Torcello is the most intriguing and the most atmospheric of the islands in the Venetian lagoon. Up in the northern lagoon, choked with mud flats and marshes, this silent island was once a busy and important town. Torcello, combined with its neighbouring island Burano, makes a great trip from Venice (more about transport to Torcello further down this page). Nowadays so different to glamorous Venice, their history is nevertheless shared.
Torcello was first settled by the inhabitants of Altino (Altinum), a once-important Roman town. Led by their bishop, they fled successive invasions which laid waste their mainland homes, and built their new town on this island. Over the years, however, Venice grew more important while Torcello found its waterways silting up and its swamps malarial. Eventually the residents of Torcello packed their bags (and even, supposedly, their homes) and took them south over the lagoon to sites nearer the hub of trade and politics. Nowadays just a handful of residents remain; the town’s piazza is overgrown with grass and weeds, and the two churches of Torcello stand in magnificent isolation.
Alighting at Torcello’s ferry stop, you find yourself at the end of a path and canal, both leading to the heart of the island. Check the time of the return boat or you may have a long wait. Apart from one or two buildings along the way, the landscape is mostly field and marsh. It is very hard to imagine the bustling town that stood here. It’s not until you arrive in the main piazza that any signs of urban history emerge.
In the dusty piazza stands one of the most impressive and interesting churches in the Venice area, the Basilica of Santa Maria Assunta. Founded in the seventh century, today’s cathedral mostly dates to an eleventh-century reconstruction. A section of the earlier mosaic floor can be viewed through a glass panel. On the walls and apse are some fantastic mosaics which would make the trip worthwhile on their own: a lovely Madonna and Child on a gold background, and a scary depiction of the Last Judgement with details such as serpents crawling through skulls.

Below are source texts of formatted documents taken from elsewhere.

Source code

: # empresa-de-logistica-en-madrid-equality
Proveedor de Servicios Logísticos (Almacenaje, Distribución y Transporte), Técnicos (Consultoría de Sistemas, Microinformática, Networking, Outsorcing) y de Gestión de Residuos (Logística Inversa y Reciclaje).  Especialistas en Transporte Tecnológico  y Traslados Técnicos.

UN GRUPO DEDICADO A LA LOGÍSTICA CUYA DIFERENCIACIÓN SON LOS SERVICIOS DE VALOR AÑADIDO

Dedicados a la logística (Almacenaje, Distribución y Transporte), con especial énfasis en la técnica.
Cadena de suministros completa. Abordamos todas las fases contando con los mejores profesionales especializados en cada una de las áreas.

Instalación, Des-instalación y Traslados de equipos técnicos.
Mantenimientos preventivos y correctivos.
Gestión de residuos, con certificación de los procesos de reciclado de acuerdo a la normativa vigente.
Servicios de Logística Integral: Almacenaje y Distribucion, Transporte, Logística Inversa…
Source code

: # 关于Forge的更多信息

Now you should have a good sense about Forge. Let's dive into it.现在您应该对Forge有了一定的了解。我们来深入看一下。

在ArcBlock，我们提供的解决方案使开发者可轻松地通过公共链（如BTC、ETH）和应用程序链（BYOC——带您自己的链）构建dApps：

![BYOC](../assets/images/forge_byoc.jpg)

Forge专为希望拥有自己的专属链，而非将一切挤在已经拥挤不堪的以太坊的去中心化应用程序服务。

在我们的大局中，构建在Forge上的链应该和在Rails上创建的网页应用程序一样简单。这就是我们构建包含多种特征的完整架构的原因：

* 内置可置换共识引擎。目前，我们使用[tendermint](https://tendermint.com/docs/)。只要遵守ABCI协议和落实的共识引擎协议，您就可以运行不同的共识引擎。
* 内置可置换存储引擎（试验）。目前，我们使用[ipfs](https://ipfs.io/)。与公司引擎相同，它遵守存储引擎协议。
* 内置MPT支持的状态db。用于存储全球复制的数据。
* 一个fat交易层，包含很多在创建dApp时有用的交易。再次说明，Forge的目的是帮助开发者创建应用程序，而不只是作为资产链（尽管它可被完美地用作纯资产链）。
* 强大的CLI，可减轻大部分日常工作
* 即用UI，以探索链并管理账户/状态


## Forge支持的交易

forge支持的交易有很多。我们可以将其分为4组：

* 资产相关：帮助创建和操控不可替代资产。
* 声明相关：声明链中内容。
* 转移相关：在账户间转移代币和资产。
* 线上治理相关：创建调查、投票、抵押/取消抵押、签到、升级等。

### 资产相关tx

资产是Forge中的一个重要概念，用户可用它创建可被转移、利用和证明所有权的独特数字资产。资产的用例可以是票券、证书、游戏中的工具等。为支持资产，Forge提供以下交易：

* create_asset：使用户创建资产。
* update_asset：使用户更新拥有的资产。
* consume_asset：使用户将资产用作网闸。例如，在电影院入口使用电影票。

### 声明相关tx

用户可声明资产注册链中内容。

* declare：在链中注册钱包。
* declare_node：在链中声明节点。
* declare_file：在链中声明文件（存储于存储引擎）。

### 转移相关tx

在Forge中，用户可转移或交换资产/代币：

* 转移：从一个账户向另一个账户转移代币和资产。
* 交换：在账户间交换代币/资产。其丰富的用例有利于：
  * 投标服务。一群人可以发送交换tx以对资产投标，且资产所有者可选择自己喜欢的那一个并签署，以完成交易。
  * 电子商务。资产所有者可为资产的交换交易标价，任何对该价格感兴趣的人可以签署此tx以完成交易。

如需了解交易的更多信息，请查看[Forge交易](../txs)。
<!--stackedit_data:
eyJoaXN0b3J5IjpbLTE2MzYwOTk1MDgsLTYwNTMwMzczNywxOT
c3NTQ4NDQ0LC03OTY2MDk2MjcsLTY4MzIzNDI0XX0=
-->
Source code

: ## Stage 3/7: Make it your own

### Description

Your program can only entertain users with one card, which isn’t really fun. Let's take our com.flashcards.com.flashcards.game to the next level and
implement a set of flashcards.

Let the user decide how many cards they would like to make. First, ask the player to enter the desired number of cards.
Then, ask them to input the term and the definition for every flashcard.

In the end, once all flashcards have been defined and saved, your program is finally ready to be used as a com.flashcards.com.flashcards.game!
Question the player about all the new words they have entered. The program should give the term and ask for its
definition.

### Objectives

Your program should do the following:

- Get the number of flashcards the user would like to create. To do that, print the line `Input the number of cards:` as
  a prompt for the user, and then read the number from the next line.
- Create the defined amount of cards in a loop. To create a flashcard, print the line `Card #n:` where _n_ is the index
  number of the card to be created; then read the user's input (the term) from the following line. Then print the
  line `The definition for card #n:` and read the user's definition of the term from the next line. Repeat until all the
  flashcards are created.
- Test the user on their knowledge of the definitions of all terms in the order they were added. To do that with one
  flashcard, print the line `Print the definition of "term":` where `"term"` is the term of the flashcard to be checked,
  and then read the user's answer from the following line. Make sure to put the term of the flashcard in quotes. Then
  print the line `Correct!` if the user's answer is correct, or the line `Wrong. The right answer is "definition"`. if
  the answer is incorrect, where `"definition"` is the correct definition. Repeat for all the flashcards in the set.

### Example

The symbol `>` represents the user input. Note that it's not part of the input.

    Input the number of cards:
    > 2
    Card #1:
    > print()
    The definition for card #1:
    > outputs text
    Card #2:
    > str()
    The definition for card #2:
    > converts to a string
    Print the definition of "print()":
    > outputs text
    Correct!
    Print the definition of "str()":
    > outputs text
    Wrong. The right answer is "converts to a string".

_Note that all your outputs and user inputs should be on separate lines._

The Church of Santa Fosca, next door, is very different but also lovely. This small church, which also dates to the eleventh century, is built to a Greek-cross plan and fronted by a later portico.
The campanile (belltower) of the basilica is a steep climb up sloping ramps, but the view over the island and lagoon is worth the effort, even if your legs ache afterwards. The museum over the square is also worth visiting; it has a small collection of archaeological finds and historical items from the cathedral, the lagoon and the surrounding area.
Each individual attraction has a small admission fee at the time of writing. You can also buy a combined ticket for the museum, basilica and campanile. Those who are nervous of heights can pay for a combined museum and basilica ticket. The museum is open 10am-5pm (November-February), 10:30am-5:30pm (March-October), and is closed Mondays and public holidays. The churches and belltower have roughly the same opening hours: arriving any day between 10:30am and 4pm should find them all open. Check the latest times online before you travel.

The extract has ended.